> [What the task requires] Copy each line below in which the string "much" occurs.

Data section start

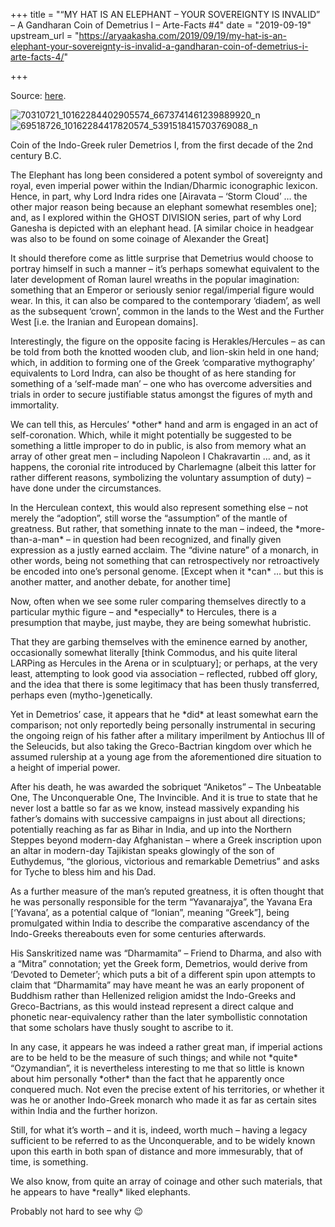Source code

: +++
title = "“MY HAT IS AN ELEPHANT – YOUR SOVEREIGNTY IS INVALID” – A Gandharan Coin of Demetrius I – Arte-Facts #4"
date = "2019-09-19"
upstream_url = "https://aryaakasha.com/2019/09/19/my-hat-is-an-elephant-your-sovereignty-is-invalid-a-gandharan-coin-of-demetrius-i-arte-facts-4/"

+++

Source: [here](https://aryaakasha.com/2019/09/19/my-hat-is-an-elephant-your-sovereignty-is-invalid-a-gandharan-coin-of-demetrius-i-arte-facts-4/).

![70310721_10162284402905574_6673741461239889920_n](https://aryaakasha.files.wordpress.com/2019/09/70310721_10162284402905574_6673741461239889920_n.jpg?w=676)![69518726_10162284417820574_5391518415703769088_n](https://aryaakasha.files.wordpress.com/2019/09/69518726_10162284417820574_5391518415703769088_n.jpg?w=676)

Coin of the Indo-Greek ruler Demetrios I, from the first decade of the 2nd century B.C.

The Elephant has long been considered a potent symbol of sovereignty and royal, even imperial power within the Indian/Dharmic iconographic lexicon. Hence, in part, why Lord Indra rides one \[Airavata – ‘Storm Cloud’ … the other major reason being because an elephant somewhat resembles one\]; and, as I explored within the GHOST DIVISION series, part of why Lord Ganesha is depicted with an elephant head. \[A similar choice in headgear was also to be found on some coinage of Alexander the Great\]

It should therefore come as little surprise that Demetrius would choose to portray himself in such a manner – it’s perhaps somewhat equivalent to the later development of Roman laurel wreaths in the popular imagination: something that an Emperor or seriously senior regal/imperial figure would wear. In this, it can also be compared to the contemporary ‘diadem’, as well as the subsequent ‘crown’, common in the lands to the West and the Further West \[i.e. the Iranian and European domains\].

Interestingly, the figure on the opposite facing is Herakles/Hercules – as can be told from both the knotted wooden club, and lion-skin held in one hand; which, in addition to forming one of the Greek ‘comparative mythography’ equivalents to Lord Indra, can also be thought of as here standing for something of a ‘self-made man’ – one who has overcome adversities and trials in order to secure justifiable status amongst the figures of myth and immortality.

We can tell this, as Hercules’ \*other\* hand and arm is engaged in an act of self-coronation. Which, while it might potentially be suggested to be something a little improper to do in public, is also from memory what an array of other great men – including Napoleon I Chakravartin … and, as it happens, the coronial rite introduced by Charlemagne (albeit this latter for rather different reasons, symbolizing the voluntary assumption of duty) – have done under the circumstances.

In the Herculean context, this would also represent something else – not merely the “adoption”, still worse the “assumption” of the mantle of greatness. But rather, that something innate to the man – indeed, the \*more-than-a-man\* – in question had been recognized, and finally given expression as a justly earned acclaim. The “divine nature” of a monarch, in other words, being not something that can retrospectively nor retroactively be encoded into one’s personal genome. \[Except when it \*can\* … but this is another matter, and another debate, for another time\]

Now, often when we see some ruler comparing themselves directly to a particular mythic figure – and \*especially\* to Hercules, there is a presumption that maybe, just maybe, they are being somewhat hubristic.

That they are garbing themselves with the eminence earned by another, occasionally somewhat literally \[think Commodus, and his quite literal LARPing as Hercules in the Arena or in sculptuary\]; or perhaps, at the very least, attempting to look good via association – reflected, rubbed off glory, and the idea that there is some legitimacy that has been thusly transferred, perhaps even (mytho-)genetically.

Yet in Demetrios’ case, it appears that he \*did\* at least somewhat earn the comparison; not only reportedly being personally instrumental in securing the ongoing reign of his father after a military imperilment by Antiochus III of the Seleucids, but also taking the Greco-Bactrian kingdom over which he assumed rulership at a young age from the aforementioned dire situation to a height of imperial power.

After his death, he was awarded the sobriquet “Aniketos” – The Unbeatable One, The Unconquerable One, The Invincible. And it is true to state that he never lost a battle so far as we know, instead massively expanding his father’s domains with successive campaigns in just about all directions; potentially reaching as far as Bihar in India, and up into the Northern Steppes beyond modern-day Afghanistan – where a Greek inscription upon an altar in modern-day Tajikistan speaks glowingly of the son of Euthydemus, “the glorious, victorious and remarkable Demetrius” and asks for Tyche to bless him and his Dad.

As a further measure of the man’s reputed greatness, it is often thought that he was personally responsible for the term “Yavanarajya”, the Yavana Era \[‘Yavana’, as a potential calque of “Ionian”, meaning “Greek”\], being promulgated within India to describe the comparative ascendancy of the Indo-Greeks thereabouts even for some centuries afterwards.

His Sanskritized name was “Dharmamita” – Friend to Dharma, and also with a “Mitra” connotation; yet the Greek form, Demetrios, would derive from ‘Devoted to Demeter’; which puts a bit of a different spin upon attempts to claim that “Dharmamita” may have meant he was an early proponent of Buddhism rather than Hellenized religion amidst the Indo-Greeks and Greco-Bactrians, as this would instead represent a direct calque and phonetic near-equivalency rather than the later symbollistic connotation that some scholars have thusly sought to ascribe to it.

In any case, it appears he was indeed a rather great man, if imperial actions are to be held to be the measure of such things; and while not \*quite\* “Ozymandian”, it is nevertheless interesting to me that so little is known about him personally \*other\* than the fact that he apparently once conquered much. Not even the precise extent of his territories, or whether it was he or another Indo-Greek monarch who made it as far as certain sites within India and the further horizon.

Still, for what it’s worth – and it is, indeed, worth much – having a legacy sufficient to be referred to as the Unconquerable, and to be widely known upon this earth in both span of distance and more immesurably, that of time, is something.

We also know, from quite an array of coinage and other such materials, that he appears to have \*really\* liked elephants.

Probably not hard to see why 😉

Data section end

> [Result]
In any case, it appears he was indeed a rather great man, if imperial actions are to be held to be the measure of such things; and while not \*quite\* “Ozymandian”, it is nevertheless interesting to me that so little is known about him personally \*other\* than the fact that he apparently once conquered much. Not even the precise extent of his territories, or whether it was he or another Indo-Greek monarch who made it as far as certain sites within India and the further horizon.
Still, for what it’s worth – and it is, indeed, worth much – having a legacy sufficient to be referred to as the Unconquerable, and to be widely known upon this earth in both span of distance and more immesurably, that of time, is something.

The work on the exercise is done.